EXERCISE INSTRUCTIONS –
In the records below, some lines hold the word "ClickStyle". Copy each of those lines.

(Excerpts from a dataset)
****
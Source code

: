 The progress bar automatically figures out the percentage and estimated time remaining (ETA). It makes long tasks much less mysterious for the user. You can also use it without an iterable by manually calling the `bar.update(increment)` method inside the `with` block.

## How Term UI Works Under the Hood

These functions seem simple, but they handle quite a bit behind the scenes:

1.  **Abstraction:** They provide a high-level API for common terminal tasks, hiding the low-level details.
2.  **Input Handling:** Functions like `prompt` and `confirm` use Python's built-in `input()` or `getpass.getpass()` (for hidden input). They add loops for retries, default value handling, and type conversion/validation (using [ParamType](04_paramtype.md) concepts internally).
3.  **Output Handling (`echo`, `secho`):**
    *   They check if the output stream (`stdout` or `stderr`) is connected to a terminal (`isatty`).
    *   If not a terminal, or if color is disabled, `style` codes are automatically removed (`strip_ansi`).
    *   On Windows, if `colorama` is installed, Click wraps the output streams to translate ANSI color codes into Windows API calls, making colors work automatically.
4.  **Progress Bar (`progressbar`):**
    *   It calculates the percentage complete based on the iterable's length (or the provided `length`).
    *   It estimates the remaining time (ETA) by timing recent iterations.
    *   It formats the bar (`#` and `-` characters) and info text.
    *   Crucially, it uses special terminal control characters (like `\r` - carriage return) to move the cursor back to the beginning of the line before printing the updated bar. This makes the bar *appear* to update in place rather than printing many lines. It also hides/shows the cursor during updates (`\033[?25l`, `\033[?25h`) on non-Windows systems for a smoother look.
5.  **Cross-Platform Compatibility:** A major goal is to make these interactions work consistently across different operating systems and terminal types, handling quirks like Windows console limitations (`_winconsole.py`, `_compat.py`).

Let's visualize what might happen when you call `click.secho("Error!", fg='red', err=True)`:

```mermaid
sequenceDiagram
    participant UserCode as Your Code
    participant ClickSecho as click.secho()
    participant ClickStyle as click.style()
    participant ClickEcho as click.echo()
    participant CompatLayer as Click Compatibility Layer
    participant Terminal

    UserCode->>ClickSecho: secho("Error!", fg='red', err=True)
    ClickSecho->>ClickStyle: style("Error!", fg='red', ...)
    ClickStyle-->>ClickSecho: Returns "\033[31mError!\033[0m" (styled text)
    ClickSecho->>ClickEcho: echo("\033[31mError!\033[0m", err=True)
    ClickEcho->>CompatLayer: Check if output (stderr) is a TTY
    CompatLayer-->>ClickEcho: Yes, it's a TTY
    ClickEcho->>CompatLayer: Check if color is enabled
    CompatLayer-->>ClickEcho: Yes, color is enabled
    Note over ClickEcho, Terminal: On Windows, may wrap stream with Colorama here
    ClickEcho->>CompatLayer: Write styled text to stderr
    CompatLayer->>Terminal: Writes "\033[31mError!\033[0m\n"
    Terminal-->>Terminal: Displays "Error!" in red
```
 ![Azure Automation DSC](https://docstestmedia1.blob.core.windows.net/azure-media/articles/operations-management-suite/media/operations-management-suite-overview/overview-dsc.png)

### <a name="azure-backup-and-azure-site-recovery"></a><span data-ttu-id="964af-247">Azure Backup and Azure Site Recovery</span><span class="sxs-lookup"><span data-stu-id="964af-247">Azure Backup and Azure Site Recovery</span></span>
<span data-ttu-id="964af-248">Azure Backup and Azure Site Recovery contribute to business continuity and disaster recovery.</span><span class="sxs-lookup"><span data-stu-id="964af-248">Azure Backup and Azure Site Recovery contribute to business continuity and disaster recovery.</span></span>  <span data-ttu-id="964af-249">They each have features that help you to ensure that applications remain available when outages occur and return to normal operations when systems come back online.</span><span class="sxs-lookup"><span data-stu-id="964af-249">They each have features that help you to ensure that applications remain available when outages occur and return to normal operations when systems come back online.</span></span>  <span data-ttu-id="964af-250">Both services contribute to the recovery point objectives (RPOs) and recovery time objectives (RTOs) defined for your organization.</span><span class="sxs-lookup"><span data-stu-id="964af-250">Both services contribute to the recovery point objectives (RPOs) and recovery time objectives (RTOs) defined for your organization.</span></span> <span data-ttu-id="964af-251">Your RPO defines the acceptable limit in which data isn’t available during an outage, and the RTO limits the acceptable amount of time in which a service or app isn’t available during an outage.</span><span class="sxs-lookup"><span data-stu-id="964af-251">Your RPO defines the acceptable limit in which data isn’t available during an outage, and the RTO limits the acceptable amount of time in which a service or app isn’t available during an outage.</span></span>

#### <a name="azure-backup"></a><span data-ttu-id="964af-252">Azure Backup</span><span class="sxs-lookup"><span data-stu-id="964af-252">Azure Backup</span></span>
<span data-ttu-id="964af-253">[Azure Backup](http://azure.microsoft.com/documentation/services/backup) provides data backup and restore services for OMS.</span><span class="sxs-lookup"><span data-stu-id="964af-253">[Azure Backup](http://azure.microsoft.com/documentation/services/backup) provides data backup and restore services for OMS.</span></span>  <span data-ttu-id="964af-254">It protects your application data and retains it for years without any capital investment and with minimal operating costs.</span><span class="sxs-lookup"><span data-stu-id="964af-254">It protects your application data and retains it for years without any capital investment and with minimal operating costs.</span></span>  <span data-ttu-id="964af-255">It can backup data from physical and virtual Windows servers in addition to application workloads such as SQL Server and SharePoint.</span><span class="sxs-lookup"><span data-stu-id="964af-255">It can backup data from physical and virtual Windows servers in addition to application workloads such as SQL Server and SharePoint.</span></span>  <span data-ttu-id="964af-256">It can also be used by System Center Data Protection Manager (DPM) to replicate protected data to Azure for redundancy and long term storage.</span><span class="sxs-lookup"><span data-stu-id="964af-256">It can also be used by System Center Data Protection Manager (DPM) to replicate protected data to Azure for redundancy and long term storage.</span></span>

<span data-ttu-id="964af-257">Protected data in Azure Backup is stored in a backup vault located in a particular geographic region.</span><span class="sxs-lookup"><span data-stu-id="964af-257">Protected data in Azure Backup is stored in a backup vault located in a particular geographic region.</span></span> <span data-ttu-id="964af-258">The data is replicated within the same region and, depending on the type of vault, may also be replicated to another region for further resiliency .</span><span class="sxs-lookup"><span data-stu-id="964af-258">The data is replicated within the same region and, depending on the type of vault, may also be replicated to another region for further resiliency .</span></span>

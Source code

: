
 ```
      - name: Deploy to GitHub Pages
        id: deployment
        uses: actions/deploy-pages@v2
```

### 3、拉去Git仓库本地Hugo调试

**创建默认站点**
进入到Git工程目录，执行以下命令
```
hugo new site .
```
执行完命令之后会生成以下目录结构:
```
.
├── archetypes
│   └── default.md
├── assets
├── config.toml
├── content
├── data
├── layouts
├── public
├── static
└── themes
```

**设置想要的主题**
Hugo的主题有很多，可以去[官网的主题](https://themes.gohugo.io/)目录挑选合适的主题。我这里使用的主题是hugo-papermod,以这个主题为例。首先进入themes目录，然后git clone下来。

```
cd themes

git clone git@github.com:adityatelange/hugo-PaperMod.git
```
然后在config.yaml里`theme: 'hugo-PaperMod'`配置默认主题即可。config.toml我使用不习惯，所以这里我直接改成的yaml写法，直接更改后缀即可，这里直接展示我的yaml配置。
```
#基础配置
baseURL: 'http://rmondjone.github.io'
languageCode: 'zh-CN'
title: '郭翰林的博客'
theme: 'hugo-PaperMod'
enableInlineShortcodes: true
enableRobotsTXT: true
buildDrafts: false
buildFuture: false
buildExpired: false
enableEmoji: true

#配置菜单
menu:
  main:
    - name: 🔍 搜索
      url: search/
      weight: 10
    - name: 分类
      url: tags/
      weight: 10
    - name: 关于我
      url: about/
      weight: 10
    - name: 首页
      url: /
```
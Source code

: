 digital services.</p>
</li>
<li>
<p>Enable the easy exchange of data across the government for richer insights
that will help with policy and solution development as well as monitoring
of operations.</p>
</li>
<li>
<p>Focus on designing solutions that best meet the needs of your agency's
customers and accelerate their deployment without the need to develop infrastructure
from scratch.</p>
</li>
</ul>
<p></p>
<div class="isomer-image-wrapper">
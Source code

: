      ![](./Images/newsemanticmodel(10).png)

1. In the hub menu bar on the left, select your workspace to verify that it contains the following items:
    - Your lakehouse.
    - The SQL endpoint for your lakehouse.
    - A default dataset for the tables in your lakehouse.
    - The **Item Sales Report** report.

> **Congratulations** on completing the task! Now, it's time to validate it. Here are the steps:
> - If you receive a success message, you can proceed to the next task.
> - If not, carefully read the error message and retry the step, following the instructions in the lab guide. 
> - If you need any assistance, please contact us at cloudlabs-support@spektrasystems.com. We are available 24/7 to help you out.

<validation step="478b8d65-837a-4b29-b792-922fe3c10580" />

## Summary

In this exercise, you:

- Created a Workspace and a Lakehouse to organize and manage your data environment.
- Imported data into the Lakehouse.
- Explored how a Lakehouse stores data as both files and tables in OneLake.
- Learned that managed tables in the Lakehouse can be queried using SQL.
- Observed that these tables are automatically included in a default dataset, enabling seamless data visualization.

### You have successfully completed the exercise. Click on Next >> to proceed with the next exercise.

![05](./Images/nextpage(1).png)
****
YOUR SOLUTION –
    participant ClickStyle as click.style()
    ClickSecho->>ClickStyle: style("Error!", fg='red', ...)
    ClickStyle-->>ClickSecho: Returns "\033[31mError!\033[0m" (styled text)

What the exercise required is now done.